George E.P. Box was an English statistician probably best known for his time at the University of Wisconsin where he was Vilas Professor of Statistics. He married R.A. Fisher's daughter - those of you that have taken a statistics class know of Fisher - commonly referred to as the father of modern statistics. And those of you the least bit familiar with Wisconsin know the Vilas name. William Vilas was a politician, Civil War veteran, University of Wisconsin law school professor, and a host of other things. Vilas County, the Henry Vilas Zoo (named for his son), Vilas Hall on the University of Wisconsin campus, and a number of other places are named for him or his family. The George Box Medal is an award for European business and industry statisticians.
George Box, By DavidMCEddy at en.wikipedia, CC BY-SA 3.0, https://commons.wikimedia.org/w/index.php?curid=14941622
George Box, is probably most famous for his paper, Science and Statistics in 1976 where he writes largely about his father-in-law and how we try to understand the world. He wrote,
Since all models are wrong, the scientist must be alert to what is importantly wrong. It is inappropriate to be concerned about mice when there are tigers abroad.
This quote from his 1976 paper, often simplified to "all models are wrong, but some are useful" evolved into later statements by Box and others. Of course, George Box was not the first to recognize that our models are wrong.
The common misconception is that models are useless and only scientists use them. That could not be further from the truth, we use models all the time in our daily lives. Models are simply representations of reality and models take many forms. Take maps as an example - they are never completely accurate and being overly precise would make a map more difficult to use. Or your drive to work or play. The speed limit is 70 on the interstate, how fast are you going? I am guessing you are not doing the speed limit, but how far above it are you willing to go? That is a model - you are weighing the risks and rewards. We use these sort of models all the time. Of course, this model is not that simple because there are many other inputs - how fast is everyone else driving? Am I near a known speed trap (Rosendale, I'm looking at you...)? Is that semi really trying to pass another semi at 70.1 mph? We use similar mental models all the time - they are our way of shaping our behavior, solving problems (how do I better understand a situation I have little, if any, experience with?), and it is how we get work done.
Above: Savage Flies take on the Close Carpet Fly, originated by George Close (my great uncle). A link to a better version - one I tied many years ago for Hans Weilenmann's website.
Models might be classified as physical - that map you use to find your favorite trout stream access points, the chemistry kits that helped you get through organic chemistry, the model cars or airplanes you made as a kid (and maybe still make), or a runway model. Our flies are a model of something else - meant to represent a specific insect species (i.e. the Close Carpet Fly is a Brown Drake (Ephemera simulans) imitation) or a general attractor - like Andrew Grillo's Hippie Stomper - that represents some unspecified "trout food" (for more, In Praise of Andrew Grillos' Hippie Stomper). Flies are examples of physical models, what fly we decide to tie on is more of a conceptual model. Conceptual models - like the more abstract models we keep in our heads about how fast we are going to travel down the interstate or mathematical models used in all parts of our lives.
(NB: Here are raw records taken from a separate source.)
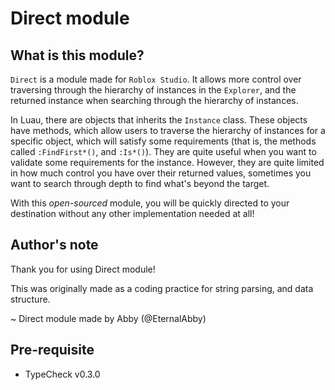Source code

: # Direct module

## What is this module?

`Direct` is a module made for `Roblox Studio`. It allows more control over traversing through the hierarchy of instances in the `Explorer`, and the returned instance when searching through the hierarchy of instances.

In Luau, there are objects that inherits the `Instance` class. These objects have methods, which allow users to traverse the hierarchy of instances for a specific object, which will satisfy some requirements (that is, the methods called `:FindFirst*()`, and `:Is*()`). They are quite useful when you want to validate some requirements for the instance. However, they are quite limited in how much control you have over their returned values, sometimes you want to search through depth to find what's beyond the target.

With this *open-sourced* module, you will be quickly directed to your destination without any other implementation needed at all!

## Author's note

Thank you for using Direct module!

This was originally made as a coding practice for string parsing, and data structure.

~ Direct module made by Abby (@EternalAbby)

## Pre-requisite

- TypeCheck v0.3.0
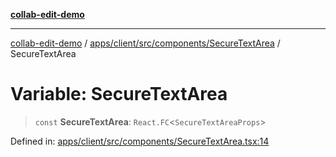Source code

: [**collab-edit-demo**](../../../../../../README.md)

***

[collab-edit-demo](../../../../../../README.md) / [apps/client/src/components/SecureTextArea](../README.md) / SecureTextArea

# Variable: SecureTextArea

> `const` **SecureTextArea**: `React.FC`\<`SecureTextAreaProps`\>

Defined in: [apps/client/src/components/SecureTextArea.tsx:14](https://github.com/austyle-io/pub-sub-demo/blob/facd25f09850fc4e78e94ce267c52e173d869933/apps/client/src/components/SecureTextArea.tsx#L14)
What Makes for a Useful Model?
Models are judged by their accuracy, their transferability, and their simplicity and it is often said they can be only two of the three at once.
Accuracy - how well does the model represent reality?
Transferability - how effectively does the model work in other places and situations.
Simplicity - models with fewer parameters are preferable (parsimony).
What I find most interesting about models is how these characteristics fight against one another. Your model for how far above the speed limit you are willing to travel can be simple - you decide you are OK with going 9 above the limit. While simple, it is not necessarily transferable - certainly not to Rosendale! And to make it more accurate as to where you are, simplicity suffers. Or like a map, as we strive to make the map more accurate, we sacrifice readability (simplicity). But make a map too simple and we may miss important information (accuracy).
In science we have ways to measure how well models fit the data. Simple linear regression is commonly used to explain the relationship between a single explanatory (independent / X) and response (dependent / Y) variable. The resulting equation - Y = mX + b where m is the slope and b is the Y-intercept - explains this relationship mathematically. The slope tells us about the relationship and for how Y changes as a function of X and whether that relationship is direct (positive slope) or inverse (negative slope). And the R^2 value - the correlation coefficient or coefficient of determination - describes the strength of the relationship which is a measure of the accuracy of the model.
Quite often, simple linear regression is not sufficient to inform us about relationships in nature. As I wrote about in more detail in a post about how ecological questions are complex and need multivariate (multiple explanatory and response variables) solutions. We can make more complex mathematical models (candidate models) and weigh them against one another in a process referred to as model selection. There are a number of different criteria that can be used in model selection. On popular method is Akaike information criterion (AIC) which weighs how well a model fits the data (accuracy) but penalizes models that add more parameters - simplicity is rewarded. In AIC, we have a method to compare complex models to one another. The potential problem with AIC is that models may be selected that are not explainable ecologically. This is where professional judgement or limiting model selection to candidate models that are based on prior knowledge.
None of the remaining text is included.